If you seek a good news story with all of this depressing talk about the economy, look no further than the Myers family, friendly proprietors of Oakville Executive Golf with its 27 holes catering to all skill levels near Oakville, Ont.
The Myers have been in golf since the 1970s, when dad Harold Myers first got involved with the Nanticoke golf course, near Port Dover, Ont. He first purchased the land on which Oakville Executive sits in 1986 and opened for business three years later.
Harold’s daughters, Alexandra D’Cunha and Katrina Myers, have both wandered down different paths in life, but both returned to this tightly-knit family and its business.
“It was a no-brainer that I come back,” said Katrina, who had a promising career as a lawyer. “With Alexandra, she graduated with her MBA and she was working outside the company for awhile too, but she enjoys working in this industry with our father.
“We’re quite happy, the three of us, back together again,” she added.
Last night, the Myers celebrated the 20th anniversary of Oakville Executive to kick off a week of $20 all-day green fees for their loyal customers, who have proven recently that they are definitely loyal.
On Aug. 6, 2007, a suspected case of arson cost the Myers their clubhouse after a golf cart was set on fire. The loss was more than just financial as personal memories of Katrina’s and Alexandra’s mom Angelika, who died in 1998, were destroyed as well.
There wasn’t much time to feel sorry for themselves, as the Myers, who got the phone call about the fire at 3 a.m., got things up and running the next day as just two holes were roped off for the police investigation.
“We’re the type of family that can face difficulty head on because we can all rely on one another,” said Katrina, who discovered quickly that she had an extended family and all weren’t named Myers.
“We set up a temporary pro shop. All of our loyal customers brought all the golf pencils they could find in their golf bags and ice for us to put in our coolers,” said Katrina.
“It was a real rally with the support of the leagues and regulars. We’re not a membership course, but all of these customers of ours who have been golfing here to years acted like they were part of the family, too,” she added.
Over the winter of 2007-08, the community support continued with the outstanding work, according to Katrina, of contractors, builders and insurance companies that began to put the clubhouse back together, even in frigid temperatures.

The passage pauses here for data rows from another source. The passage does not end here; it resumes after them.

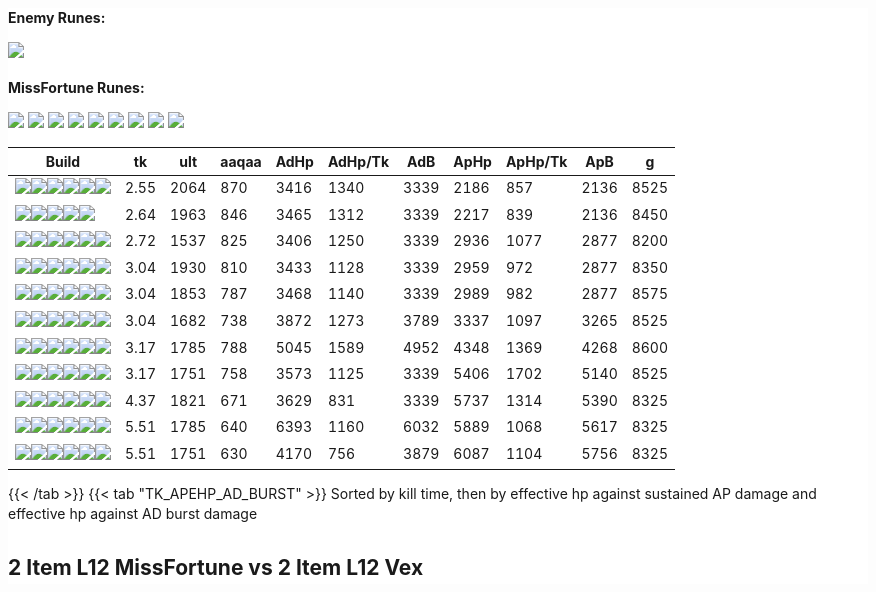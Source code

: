 

**Enemy Runes:**





![](/StatMods/StatModsArmorIcon.png)



**MissFortune Runes:**


![](/Styles/Inspiration/FirstStrike/FirstStrike.png)
![](/Styles/Inspiration/MagicalFootwear/MagicalFootwear.png)
![](/Styles/Inspiration/BiscuitDelivery/BiscuitDelivery.png)
![](/Styles/Inspiration/CosmicInsight/CosmicInsight.png)
![](/Styles/Sorcery/ManaflowBand/ManaflowBand.png)
![](/Styles/Sorcery/GatheringStorm/GatheringStorm.png)
![](/StatMods/StatModsAdaptiveForceIcon.png)
![](/StatMods/StatModsAdaptiveForceIcon.png)
![](/StatMods/StatModsArmorIcon.png)





 Build |tk|ult|aaqaa|AdHp|AdHp/Tk|AdB|ApHp|ApHp/Tk|ApB|g
-|-|-|-|-|-|-|-|-|-|-
![](/item/6672.png)![](/item/6676.png)![](/item/2422.png)![](/item/1053.png)![](/item/1055.png)![](/item/1037.png)|2.55|2064|870|3416|1340|3339|2186|857|2136|8525
![](/item/3074.png)![](/item/6672.png)![](/item/2422.png)![](/item/1055.png)![](/item/1038.png)|2.64|1963|846|3465|1312|3339|2217|839|2136|8450
![](/item/3091.png)![](/item/6672.png)![](/item/2422.png)![](/item/1053.png)![](/item/1055.png)![](/item/1036.png)|2.72|1537|825|3406|1250|3339|2936|1077|2877|8200
![](/item/3091.png)![](/item/3142.png)![](/item/1053.png)![](/item/1055.png)![](/item/1036.png)![](/item/1036.png)|3.04|1930|810|3433|1128|3339|2959|972|2877|8350
![](/item/3074.png)![](/item/3091.png)![](/item/2422.png)![](/item/1055.png)![](/item/1037.png)![](/item/1036.png)|3.04|1853|787|3468|1140|3339|2989|982|2877|8575
![](/item/3091.png)![](/item/6609.png)![](/item/2422.png)![](/item/1053.png)![](/item/1055.png)![](/item/1037.png)|3.04|1682|738|3872|1273|3789|3337|1097|3265|8525
![](/item/6673.png)![](/item/3091.png)![](/item/2422.png)![](/item/1055.png)![](/item/1038.png)![](/item/1036.png)|3.17|1785|788|5045|1589|4952|4348|1369|4268|8600
![](/item/3156.png)![](/item/3091.png)![](/item/2422.png)![](/item/1053.png)![](/item/1055.png)![](/item/1037.png)|3.17|1751|758|3573|1125|3339|5406|1702|5140|8525
![](/item/3156.png)![](/item/3139.png)![](/item/2422.png)![](/item/1053.png)![](/item/1055.png)![](/item/1037.png)|4.37|1821|671|3629|831|3339|5737|1314|5390|8325
![](/item/3156.png)![](/item/3026.png)![](/item/2422.png)![](/item/1053.png)![](/item/1055.png)![](/item/1037.png)|5.51|1785|640|6393|1160|6032|5889|1068|5617|8325
![](/item/3156.png)![](/item/6035.png)![](/item/2422.png)![](/item/1053.png)![](/item/1055.png)![](/item/1037.png)|5.51|1751|630|4170|756|3879|6087|1104|5756|8325
{{< /tab >}}
{{< tab "TK_APEHP_AD_BURST" >}}
Sorted by kill time, then by effective hp against sustained AP damage and effective hp against AD burst damage
## 2 Item L12 MissFortune vs 2 Item L12 Vex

Last August, a year after the senseless fire that threw their lives into turmoil, the new Oakville Executive clubhouse opened and, despite the potential consequences, the Myers have fond memories of a community that rallied behind them.
“We work hard for what we have and it was a devastating loss, but we can only move forward. We’re not about to pack up and walk away from a business that we poured our hearts into,” said Katrina.
Apparently, there’s an entire golfing community in the Oakville area that is glad they didn’t.